Именно принцип «осуществимости» заставляет партии иметь две программы: «максимальную» и «минимальную»; причем первая указывает на тот «идеал», во имя которого надлежит осуществлять вторую, а вторая устанавливает реформы, осуществимые rebus sic stantibus, т. е. при наличных исторических условиях. Поэтому «программа-максимум», строго говоря, не
есть программа; она описывает некую идеальную цель, которая теперь не может осуществиться; она перечисляет те меры и реформы, которые можно будет проводить в жизнь только тогда, когда осуществится программа-минимум и указанный в ней строй и когда при этом новом строе сложится новое правосознание. Партии, поддерживающие такое разделение программ, правы.В общественном и политическом развитии есть своя необходимая последовательности, которою нельзя пренебрегать безнаказанно, и если партии начинают пренебрегать ею, то они вступают на путь злосчастных нелепостей и губят государство. Партия, стирающая различие между далекою целью, неосуществимою при настоящем положении вещей, и очередною, необходимою реформою, – является политически недееспособною
. Ибо, включая максимальные пункты в программу дня, она дает избирателям заведомо неисполнимые обещания и призывает их к заведомо безнадежной борьбе; она побуждает «требовать» того, чего не только никто не может «дать», но чего и сам «требующий» не мог бы ни «взять», ни сделать, ни осуществить, если бы все согласились ему не мешать; она побуждает верить в возможность того, что на самом деле невозможно, и – обманом или самообманом – разжигая страсти, она будит в душах неутолимые притязания и готовит поверившим тяжелое разочарование.

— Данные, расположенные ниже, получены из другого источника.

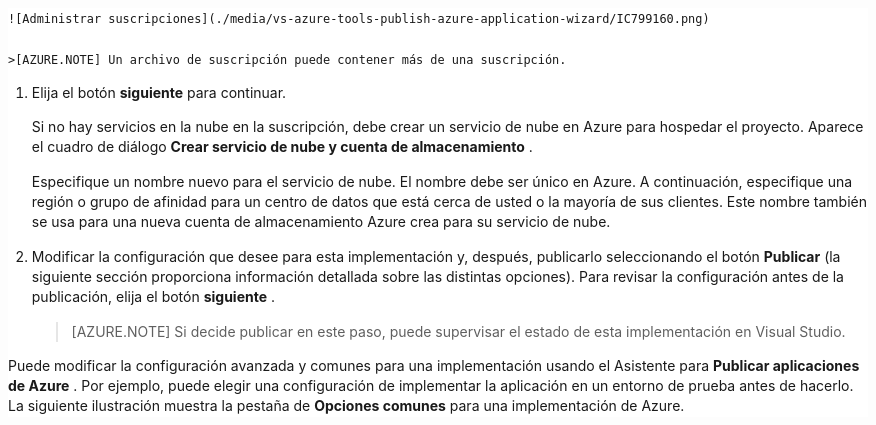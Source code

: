     ![Administrar suscripciones](./media/vs-azure-tools-publish-azure-application-wizard/IC799160.png)

    >[AZURE.NOTE] Un archivo de suscripción puede contener más de una suscripción.

1. Elija el botón **siguiente** para continuar. 

    Si no hay servicios en la nube en la suscripción, debe crear un servicio de nube en Azure para hospedar el proyecto. Aparece el cuadro de diálogo **Crear servicio de nube y cuenta de almacenamiento** .

    Especifique un nombre nuevo para el servicio de nube. El nombre debe ser único en Azure. A continuación, especifique una región o grupo de afinidad para un centro de datos que está cerca de usted o la mayoría de sus clientes. Este nombre también se usa para una nueva cuenta de almacenamiento Azure crea para su servicio de nube.

1. Modificar la configuración que desee para esta implementación y, después, publicarlo seleccionando el botón **Publicar** (la siguiente sección proporciona información detallada sobre las distintas opciones). Para revisar la configuración antes de la publicación, elija el botón **siguiente** .

    >[AZURE.NOTE] Si decide publicar en este paso, puede supervisar el estado de esta implementación en Visual Studio.

Puede modificar la configuración avanzada y comunes para una implementación usando el Asistente para **Publicar aplicaciones de Azure** . Por ejemplo, puede elegir una configuración de implementar la aplicación en un entorno de prueba antes de hacerlo. La siguiente ilustración muestra la pestaña de **Opciones comunes** para una implementación de Azure.
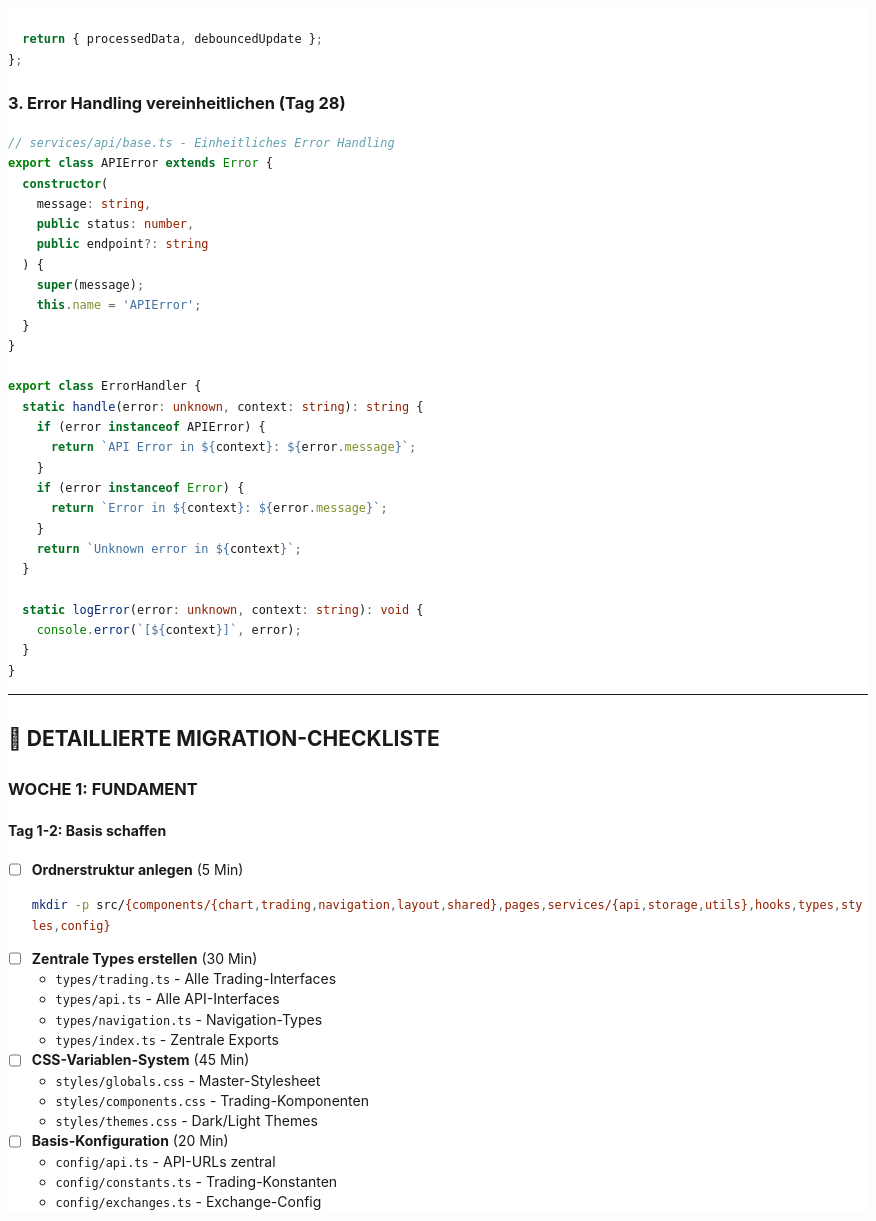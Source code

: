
 ```typescript
  
  return { processedData, debouncedUpdate };
};
```

### **3. Error Handling vereinheitlichen (Tag 28)**
```typescript
// services/api/base.ts - Einheitliches Error Handling
export class APIError extends Error {
  constructor(
    message: string, 
    public status: number,
    public endpoint?: string
  ) {
    super(message);
    this.name = 'APIError';
  }
}

export class ErrorHandler {
  static handle(error: unknown, context: string): string {
    if (error instanceof APIError) {
      return `API Error in ${context}: ${error.message}`;
    }
    if (error instanceof Error) {
      return `Error in ${context}: ${error.message}`;
    }
    return `Unknown error in ${context}`;
  }
  
  static logError(error: unknown, context: string): void {
    console.error(`[${context}]`, error);
  }
}
```

---

## 📝 DETAILLIERTE MIGRATION-CHECKLISTE

### **WOCHE 1: FUNDAMENT**

#### **Tag 1-2: Basis schaffen**
- [ ] **Ordnerstruktur anlegen** (5 Min)
  ```bash
  mkdir -p src/{components/{chart,trading,navigation,layout,shared},pages,services/{api,storage,utils},hooks,types,styles,config}
  ```
- [ ] **Zentrale Types erstellen** (30 Min)
  - `types/trading.ts` - Alle Trading-Interfaces
  - `types/api.ts` - Alle API-Interfaces  
  - `types/navigation.ts` - Navigation-Types
  - `types/index.ts` - Zentrale Exports
- [ ] **CSS-Variablen-System** (45 Min)
  - `styles/globals.css` - Master-Stylesheet
  - `styles/components.css` - Trading-Komponenten
  - `styles/themes.css` - Dark/Light Themes
- [ ] **Basis-Konfiguration** (20 Min)
  - `config/api.ts` - API-URLs zentral
  - `config/constants.ts` - Trading-Konstanten
  - `config/exchanges.ts` - Exchange-Config
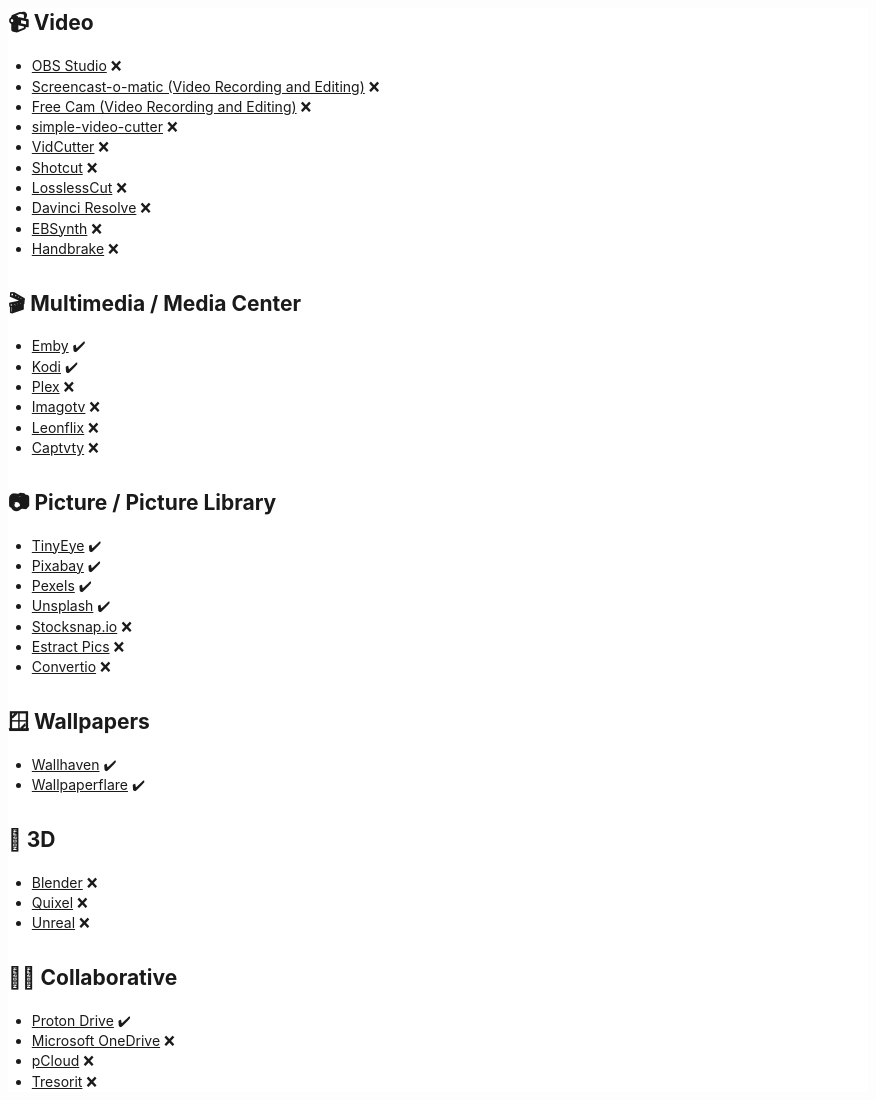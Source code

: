 ## 📹 Video

- [OBS Studio](https://obsproject.com/fr/) ❌
- [Screencast-o-matic (Video Recording and Editing)](https://screencast-o-matic.com/) ❌
- [Free Cam (Video Recording and Editing)](https://www.freescreenrecording.com/) ❌
- [simple-video-cutter](https://github.com/bartekmotyl/simple-video-cutter.git) ❌
- [VidCutter](https://github.com/ozmartian/vidcutter) ❌
- [Shotcut](https://www.shotcut.org/) ❌
- [LosslessCut](https://mifi.github.io/lossless-cut/) ❌
- [Davinci Resolve](https://www.blackmagicdesign.com/fr/products/davinciresolve/) ❌
- [EBSynth](https://ebsynth.com/) ❌
- [Handbrake](https://handbrake.fr/) ❌

## 🎬 Multimedia / Media Center

- [Emby](https://emby.media/) ✔️
- [Kodi](https://kodi.tv/) ✔️
- [Plex](https://www.plex.tv/your-media/) ❌
- [Imagotv](https://imagotv.fr/) ❌
- [Leonflix](https://leonflix.net/) ❌
- [Captvty](https://captvty.fr/) ❌

## 📷 Picture / Picture Library

- [TinyEye](https://tineye.com/) ✔️
- [Pixabay](https://pixabay.com/fr/) ✔️
- [Pexels](https://www.pexels.com/fr-fr/) ✔️
- [Unsplash](https://unsplash.com/) ✔️
- [Stocksnap.io](https://stocksnap.io/popular) ❌
- [Estract Pics](https://extract.pics/) ❌
- [Convertio](https://convertio.co/fr/png-ico/) ❌

## 🪟 Wallpapers

- [Wallhaven](https://wallhaven.cc/) ✔️
- [Wallpaperflare](https://www.wallpaperflare.com/) ✔️

## 💎 3D

- [Blender](https://www.blender.org/) ❌
- [Quixel](https://quixel.com/gallery) ❌
- [Unreal](https://www.unrealengine.com/en-US/) ❌

## 👫🏻 Collaborative

- [Proton Drive](https://drive.proton.me) ✔️
- [Microsoft OneDrive](https://www.microsoft.com/fr-fr/microsoft-365/onedrive/online-cloud-storage) ❌
- [pCloud](https://www.pcloud.com/fr) ❌
- [Tresorit](https://tresorit.com/fr) ❌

Убеждая в возможности невозможного, максималист начинает, с одной стороны, умалять, искажать и извращать далекую идеальную цель, с другой стороны, искажать и извращать окружающую действительность, то умалчивая о неблагоприятных явлениях, то выдумывая несуществующие и т. д. Таким образом, он вступает на путь бессознательной или сознательной политической лжи и тем подрывает государственное единение, ибо он нарушает необходимое доверие людей друг к другу – и партии к вождям, и партии к другим партиям, и, главное, неорганизованной массы народа к партиям и ко всей политике вообще. Политический индифферентизм и упадок правосознания являются зрелым плодом этой тактики.В самом деле, двигаясь по этому пути, максималисты заражают других тем недугом, которым страдают сами: своеобразною болезнью политической перспективы – дурною дальнозоркостью
; она заставляет их видеть далекое как близкое, а близкого не видеть вовсе. Они всегда имеют дело с воображаемою действительностью, воображая ее так, как это соответствует их желаниям; благодаря этому суждение их о событиях, о цели и средствах получает характер постоянного уклонения от истины и от целесообразности. Они начинают галлюцинировать в политике и служить химере. Ими руководит слепая вера во всемогущество «революционного акта», в созидающую силу разрушения; эта вера вовлекает их в слепую борьбу за неосуществимую цель, а слепая борьба заставляет их судорожно хвататься за все средства и не останавливаться ни перед какими мерами. И трагедия этого судорожного метания от средства к средству и этой неразборчивости в мерах состоит в том, что перед лицом неосуществимой цели все средства, и даже самые беспринципные и дурные, одинаково бессильны.А между тем, обращаясь ко всем и ко всяким средствам, борьба теряет и организованную форму, и политический характер. Прилепившись к неосуществимым целям, тактика максималистов отворачивается от публично-правового
пути, восходящего через воспитание правосознания и через планомерную организацию народа – к полномочию властвовать от лица государства. Понятно, что этот путь не сулит и не может сулить осуществления максимальным требованиям, и максималисты покидают его. Они ищут не права и не публичного полномочия, но фактического обладания и обращаются к нарушению публичного и частного права – захватом. Политическое движение превращается в состязание сильных и ловких правонарушителей друг с другом, в своего рода торжество «кулачного права», в гражданскую войну: люди ищут улучшения жизни на пути краж, поджогов, погромов, вооруженных нападений, взаимных убийств и классового террора. Слепота усиливает беспомощность и ненависть, а ненависть и жадность не позволяют душе одуматься и прозреть. И только утомление и общее расстройство жизни может остановить этот процесс слепого самоистребления. А государственное разложение и связанные с ним бедствия останутся надолго печальным памятником того, что была нарушена аксиоматическая основа государственной власти.